[RECORDED DATA]

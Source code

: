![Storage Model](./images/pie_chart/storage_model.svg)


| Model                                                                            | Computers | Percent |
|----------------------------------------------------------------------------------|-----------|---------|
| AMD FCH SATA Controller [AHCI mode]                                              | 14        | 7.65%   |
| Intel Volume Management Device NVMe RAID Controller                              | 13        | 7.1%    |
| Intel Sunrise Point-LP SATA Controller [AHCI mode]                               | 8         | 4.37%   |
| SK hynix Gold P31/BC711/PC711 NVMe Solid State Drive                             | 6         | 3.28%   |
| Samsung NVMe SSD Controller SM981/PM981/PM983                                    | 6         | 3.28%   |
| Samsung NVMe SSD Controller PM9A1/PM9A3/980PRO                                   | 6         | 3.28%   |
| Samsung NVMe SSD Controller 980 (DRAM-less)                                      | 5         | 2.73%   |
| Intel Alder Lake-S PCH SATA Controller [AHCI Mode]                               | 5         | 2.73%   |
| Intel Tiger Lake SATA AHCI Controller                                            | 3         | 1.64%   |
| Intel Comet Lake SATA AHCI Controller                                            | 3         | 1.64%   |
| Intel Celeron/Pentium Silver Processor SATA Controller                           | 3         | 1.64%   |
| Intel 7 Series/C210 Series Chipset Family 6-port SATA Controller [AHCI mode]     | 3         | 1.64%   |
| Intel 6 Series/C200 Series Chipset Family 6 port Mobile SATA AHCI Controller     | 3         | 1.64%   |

[/RECORDED DATA]
[RECORDED DATA]

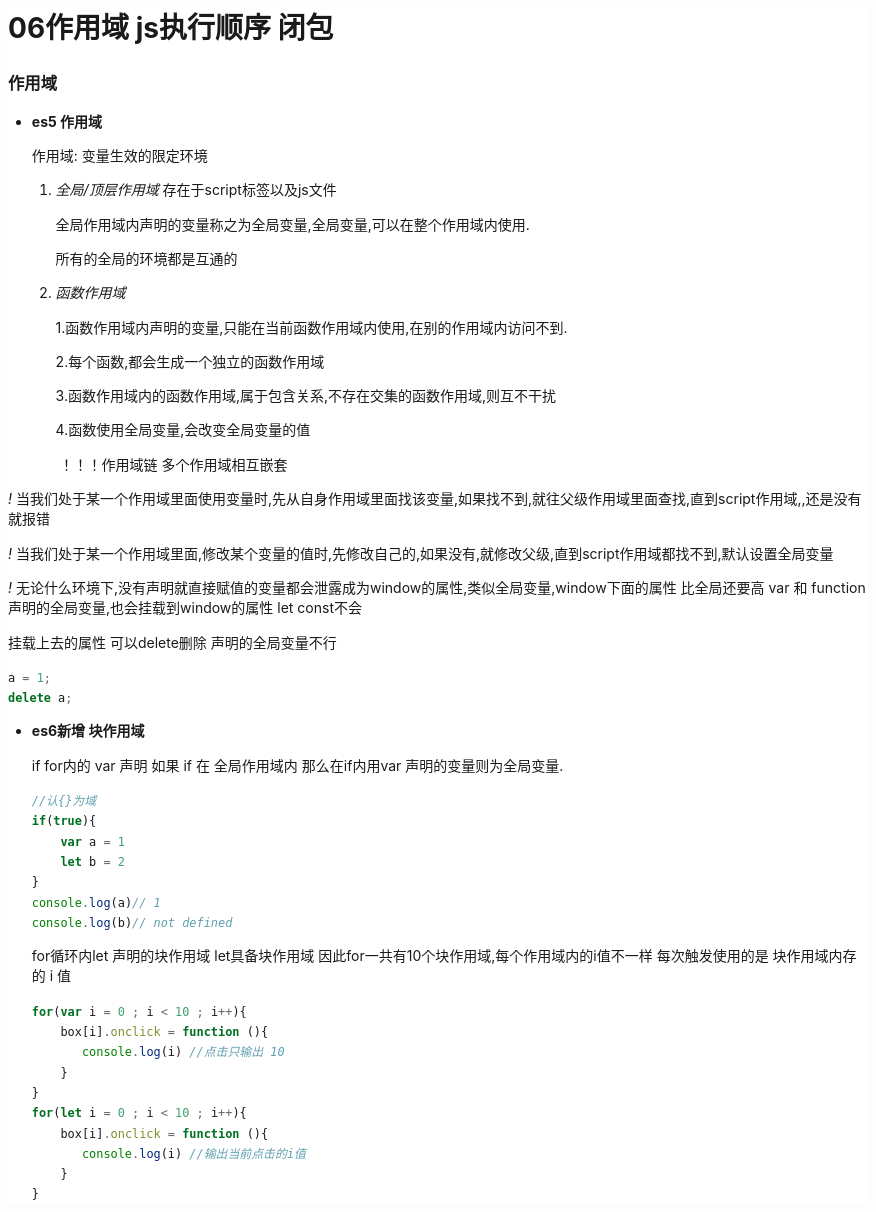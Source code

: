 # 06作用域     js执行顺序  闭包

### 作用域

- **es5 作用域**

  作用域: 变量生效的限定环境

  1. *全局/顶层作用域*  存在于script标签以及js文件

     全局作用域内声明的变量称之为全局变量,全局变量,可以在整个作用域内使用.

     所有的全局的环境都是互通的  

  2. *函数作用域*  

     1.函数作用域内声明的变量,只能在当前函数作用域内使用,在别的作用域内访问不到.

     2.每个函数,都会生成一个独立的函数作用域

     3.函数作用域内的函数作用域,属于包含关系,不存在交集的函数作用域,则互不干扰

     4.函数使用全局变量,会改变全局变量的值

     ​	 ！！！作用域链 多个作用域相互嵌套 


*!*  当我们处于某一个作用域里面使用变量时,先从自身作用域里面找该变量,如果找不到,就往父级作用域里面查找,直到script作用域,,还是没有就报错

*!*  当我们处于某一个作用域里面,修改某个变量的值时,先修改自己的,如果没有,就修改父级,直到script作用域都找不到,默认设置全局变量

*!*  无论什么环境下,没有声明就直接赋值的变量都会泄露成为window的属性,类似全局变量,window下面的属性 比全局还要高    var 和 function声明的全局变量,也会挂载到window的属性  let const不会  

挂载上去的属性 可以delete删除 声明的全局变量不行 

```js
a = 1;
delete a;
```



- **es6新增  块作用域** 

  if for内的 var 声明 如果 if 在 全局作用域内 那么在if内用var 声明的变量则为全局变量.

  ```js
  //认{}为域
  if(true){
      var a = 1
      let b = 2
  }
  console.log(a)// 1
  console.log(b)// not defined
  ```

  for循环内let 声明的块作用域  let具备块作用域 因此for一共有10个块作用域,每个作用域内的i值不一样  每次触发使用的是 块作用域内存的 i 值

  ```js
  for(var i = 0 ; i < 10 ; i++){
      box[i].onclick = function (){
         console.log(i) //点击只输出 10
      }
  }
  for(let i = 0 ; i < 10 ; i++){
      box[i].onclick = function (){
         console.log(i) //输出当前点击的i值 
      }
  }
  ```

[/RECORDED DATA]
[RECORDED DATA]

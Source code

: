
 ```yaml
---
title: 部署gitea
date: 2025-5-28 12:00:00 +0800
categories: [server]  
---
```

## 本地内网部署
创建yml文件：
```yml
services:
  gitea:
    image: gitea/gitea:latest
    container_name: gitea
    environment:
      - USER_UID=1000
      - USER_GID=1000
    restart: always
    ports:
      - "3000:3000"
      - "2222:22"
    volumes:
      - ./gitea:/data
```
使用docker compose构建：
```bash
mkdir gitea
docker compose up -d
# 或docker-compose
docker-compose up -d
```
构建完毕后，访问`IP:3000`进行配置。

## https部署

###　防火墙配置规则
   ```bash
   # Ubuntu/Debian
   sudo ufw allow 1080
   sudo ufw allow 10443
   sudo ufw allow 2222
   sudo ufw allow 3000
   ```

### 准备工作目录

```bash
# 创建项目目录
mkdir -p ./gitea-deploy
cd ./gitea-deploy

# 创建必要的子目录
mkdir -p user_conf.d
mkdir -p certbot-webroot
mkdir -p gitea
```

[/RECORDED DATA]

In the data above, copy every line where the string "deploy" appears.

# YOUR SOLUTION:
mkdir -p ./gitea-deploy
cd ./gitea-deploy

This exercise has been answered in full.